Ketika Abrahah dan pasukannya telah mengarahkan gajahnya masing-masing ke
Makkah, tiba-tiba Nufail bin Habib Al-Khats’ami tiba, kemudian berdiri di
samping gajah Abrahah, Mahmud dan membisik kepadanya,” duduklah wahai Mahmud,
atau pulanglah dengan damai ke tempatmu semula, kaena sesungguhanya engkau
sekarang berada di tanah haram!” Nufail bin Habib melepaskan telinga gajah Mahmud
dan gajah itu pun duduk. Setelah itu, Nufail bin Habib pergi dan naik ke
gunung. Pasukan Abrahah memukuk gajah Mahmud agar berdiri. Mereka denga
mencucuk lambungnya agar berdiri, namun ia tetap menolak berdiri.

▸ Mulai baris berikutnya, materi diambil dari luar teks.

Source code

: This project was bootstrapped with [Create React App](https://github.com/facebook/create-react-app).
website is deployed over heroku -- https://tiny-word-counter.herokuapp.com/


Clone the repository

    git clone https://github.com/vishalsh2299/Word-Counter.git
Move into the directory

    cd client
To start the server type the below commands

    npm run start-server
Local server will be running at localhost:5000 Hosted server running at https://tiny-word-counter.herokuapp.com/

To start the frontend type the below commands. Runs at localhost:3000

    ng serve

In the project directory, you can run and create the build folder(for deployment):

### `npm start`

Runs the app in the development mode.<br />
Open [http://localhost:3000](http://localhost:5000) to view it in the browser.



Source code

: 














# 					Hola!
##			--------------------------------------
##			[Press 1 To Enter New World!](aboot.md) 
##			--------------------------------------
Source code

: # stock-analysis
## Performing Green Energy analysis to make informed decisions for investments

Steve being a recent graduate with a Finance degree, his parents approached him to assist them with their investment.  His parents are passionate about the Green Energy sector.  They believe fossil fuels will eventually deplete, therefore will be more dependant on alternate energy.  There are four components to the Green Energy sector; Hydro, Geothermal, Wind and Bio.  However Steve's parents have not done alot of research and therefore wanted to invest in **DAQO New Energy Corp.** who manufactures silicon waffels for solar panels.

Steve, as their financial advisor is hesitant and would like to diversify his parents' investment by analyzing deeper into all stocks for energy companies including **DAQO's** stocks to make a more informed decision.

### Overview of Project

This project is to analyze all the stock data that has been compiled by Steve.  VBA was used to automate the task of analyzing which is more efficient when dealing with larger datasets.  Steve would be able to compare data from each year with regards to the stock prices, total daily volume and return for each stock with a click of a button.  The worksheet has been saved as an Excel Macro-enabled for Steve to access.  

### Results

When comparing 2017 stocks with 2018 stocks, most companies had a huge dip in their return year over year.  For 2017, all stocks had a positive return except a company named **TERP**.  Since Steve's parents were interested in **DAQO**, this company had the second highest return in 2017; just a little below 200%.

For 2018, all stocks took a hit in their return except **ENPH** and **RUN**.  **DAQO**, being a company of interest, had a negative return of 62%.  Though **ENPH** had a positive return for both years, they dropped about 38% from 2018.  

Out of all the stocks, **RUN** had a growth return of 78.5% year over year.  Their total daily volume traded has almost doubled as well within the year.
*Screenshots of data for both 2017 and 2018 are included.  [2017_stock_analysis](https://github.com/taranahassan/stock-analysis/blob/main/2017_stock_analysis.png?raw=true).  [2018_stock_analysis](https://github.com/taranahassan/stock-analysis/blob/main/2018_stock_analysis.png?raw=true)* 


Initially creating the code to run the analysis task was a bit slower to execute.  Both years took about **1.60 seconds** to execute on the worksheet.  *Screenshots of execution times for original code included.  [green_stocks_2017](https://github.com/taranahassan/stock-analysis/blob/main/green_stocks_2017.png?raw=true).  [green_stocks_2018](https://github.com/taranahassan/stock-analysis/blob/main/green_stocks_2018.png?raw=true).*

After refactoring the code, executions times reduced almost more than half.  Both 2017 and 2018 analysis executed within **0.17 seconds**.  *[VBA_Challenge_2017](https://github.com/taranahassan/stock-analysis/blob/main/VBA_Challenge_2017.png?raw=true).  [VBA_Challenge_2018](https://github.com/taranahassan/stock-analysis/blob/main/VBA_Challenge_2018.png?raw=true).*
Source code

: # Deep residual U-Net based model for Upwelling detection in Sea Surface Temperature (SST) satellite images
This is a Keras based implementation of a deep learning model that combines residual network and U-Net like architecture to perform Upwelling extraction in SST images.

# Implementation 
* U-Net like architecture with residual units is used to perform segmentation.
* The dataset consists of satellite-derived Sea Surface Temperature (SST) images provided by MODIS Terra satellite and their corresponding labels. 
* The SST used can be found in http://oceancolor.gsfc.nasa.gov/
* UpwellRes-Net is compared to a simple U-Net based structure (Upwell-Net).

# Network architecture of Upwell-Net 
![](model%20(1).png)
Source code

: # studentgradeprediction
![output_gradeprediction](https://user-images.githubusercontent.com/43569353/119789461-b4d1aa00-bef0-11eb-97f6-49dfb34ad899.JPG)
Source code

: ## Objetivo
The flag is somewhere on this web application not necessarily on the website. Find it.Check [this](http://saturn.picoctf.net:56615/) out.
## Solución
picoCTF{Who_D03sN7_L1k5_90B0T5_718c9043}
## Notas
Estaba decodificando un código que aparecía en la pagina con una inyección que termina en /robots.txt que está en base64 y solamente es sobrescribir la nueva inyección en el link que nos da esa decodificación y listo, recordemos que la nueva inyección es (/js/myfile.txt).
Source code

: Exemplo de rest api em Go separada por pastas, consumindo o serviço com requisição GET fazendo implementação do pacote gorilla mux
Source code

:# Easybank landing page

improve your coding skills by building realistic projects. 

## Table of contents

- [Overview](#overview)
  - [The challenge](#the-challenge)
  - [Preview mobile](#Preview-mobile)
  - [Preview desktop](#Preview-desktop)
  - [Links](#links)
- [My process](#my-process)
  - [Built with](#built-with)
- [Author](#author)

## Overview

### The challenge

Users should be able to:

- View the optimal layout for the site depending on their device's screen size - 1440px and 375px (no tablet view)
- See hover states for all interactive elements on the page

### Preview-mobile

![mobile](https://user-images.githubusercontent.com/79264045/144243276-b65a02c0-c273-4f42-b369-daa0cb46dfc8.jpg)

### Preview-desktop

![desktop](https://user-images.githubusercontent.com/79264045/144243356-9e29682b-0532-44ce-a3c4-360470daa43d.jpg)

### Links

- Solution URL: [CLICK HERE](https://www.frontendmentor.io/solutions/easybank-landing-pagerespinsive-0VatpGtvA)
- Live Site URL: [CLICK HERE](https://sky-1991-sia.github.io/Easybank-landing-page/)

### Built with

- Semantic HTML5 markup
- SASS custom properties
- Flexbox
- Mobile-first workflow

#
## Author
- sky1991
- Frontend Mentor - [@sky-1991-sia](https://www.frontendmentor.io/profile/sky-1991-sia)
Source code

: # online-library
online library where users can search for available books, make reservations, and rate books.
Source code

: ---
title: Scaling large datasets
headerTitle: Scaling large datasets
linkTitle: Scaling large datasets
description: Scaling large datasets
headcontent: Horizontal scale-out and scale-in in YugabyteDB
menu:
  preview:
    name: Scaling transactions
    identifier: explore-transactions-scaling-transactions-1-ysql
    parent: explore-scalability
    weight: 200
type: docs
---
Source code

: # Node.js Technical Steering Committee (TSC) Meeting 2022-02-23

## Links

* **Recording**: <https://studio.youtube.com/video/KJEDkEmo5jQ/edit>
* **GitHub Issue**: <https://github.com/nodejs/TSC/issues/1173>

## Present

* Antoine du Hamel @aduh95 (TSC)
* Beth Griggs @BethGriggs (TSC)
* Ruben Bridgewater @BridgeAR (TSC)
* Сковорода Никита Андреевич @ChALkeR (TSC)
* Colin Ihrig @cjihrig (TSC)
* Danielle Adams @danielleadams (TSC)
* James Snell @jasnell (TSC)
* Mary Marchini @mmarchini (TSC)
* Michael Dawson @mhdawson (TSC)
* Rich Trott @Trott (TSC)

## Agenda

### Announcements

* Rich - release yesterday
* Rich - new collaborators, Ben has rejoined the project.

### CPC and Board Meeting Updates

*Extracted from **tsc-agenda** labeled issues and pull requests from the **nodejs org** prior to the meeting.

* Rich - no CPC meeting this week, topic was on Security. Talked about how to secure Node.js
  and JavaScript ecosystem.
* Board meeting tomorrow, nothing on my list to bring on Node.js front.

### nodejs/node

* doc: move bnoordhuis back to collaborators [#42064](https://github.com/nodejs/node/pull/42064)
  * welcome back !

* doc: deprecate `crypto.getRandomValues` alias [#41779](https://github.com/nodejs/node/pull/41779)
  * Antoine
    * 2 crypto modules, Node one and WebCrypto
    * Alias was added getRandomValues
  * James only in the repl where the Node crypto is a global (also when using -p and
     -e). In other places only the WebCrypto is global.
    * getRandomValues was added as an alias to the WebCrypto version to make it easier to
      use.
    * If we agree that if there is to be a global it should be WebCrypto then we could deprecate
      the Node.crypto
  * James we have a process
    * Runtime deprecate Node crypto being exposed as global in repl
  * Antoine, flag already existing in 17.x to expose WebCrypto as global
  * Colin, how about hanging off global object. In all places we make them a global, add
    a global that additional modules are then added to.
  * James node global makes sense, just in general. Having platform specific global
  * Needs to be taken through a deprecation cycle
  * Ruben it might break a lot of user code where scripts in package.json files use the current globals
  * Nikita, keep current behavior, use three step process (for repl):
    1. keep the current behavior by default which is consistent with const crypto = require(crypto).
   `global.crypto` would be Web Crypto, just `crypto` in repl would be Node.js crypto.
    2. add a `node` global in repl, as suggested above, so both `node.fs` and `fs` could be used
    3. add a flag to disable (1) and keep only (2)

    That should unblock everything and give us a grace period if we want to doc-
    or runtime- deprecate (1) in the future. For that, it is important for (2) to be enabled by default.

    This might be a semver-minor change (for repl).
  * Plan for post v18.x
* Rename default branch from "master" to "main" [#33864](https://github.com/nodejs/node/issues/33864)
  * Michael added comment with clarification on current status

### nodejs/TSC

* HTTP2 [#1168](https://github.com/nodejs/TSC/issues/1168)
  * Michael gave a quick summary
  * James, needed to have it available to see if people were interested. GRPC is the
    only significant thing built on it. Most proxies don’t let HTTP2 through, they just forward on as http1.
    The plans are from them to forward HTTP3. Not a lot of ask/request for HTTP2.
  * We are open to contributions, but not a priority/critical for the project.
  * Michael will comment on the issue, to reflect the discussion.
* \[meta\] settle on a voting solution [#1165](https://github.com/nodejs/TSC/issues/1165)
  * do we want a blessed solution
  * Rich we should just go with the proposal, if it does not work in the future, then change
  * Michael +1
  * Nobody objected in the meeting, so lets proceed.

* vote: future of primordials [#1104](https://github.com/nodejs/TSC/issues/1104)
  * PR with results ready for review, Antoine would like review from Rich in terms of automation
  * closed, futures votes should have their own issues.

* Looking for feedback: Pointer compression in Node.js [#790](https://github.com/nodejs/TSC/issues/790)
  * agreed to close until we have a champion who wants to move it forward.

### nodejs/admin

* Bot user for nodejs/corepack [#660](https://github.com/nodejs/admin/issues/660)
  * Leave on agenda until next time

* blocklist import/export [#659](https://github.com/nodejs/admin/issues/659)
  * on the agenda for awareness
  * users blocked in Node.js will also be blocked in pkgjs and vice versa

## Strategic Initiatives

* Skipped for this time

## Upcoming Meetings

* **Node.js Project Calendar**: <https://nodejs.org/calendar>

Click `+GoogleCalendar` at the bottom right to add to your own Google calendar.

Mereka
memasukan Mihjan (tongkat yang
berkeluk kepalanya) ke bawah perutnya dan mengiris perutnya denganya agar
berdiri, namunn gajah mahmud tetap menolak berdiri. Mereka menghadapkan gajah Mahmud
ke arah Yaman, ternyata ia langsung berdiri dan berlari. Mereka menghadapkan
lagi gajah mahmud ke arah Syam, ternyata berdiri lagi dan berlari. Mereka
mengadapkan gajah mahmud ke arah Timur, ia
pun berdiri dan berlari seperti sebelumnya. Mereka menghadapkannya ke Makkah,
namun ia menolak berdiri.[2]
Kemudian
Allah SWT mengirim unutk abrahah dan pasukannya burung-burung sepaerti burung
layang-layang dan burung balsan
(sejenis burung tiung) dari arah laut. Setiap burung tersebut membawatiga batu
satu di paruh nya, dan dua batu di kakinya. Batu-batu tersebut mirip kacang dan
adas. Jika batu tersebut menbenai salah seorang dari pasukan Abrahah, ia pasti
tewas, namun tidak semuanya dari mereka terkena batu tersebut. Mereka lari
kocar-kacir, berebutan mencari jalan yang telah di laluinya dan mencari Nufail
agar ia menunjukan jalan ke Yaman.
Pasukan
abrahah jatuh beguguran di setiap jalan
dan tewas di setiap tempat dan rumah di padang Sahara. Abrahah sendiri mendapatkan
luka di badannya, kemudian ia digotong anak buahnya, namun tubuhnya berjatuhan
satu demi satu. Setiap kali anggota tubuhnya berjatuhan, pasti di susul dengan
nanah dan darah. Itulah yang terjadi pada Abrahah hingga mereka tiba di Shan’a
dengan membawa Abrahah yang berupa seperti anak burung. Ketika Abrahah meninggal
dunia, dadanya terpisah dari hatinya menurut sebagian besar orang.”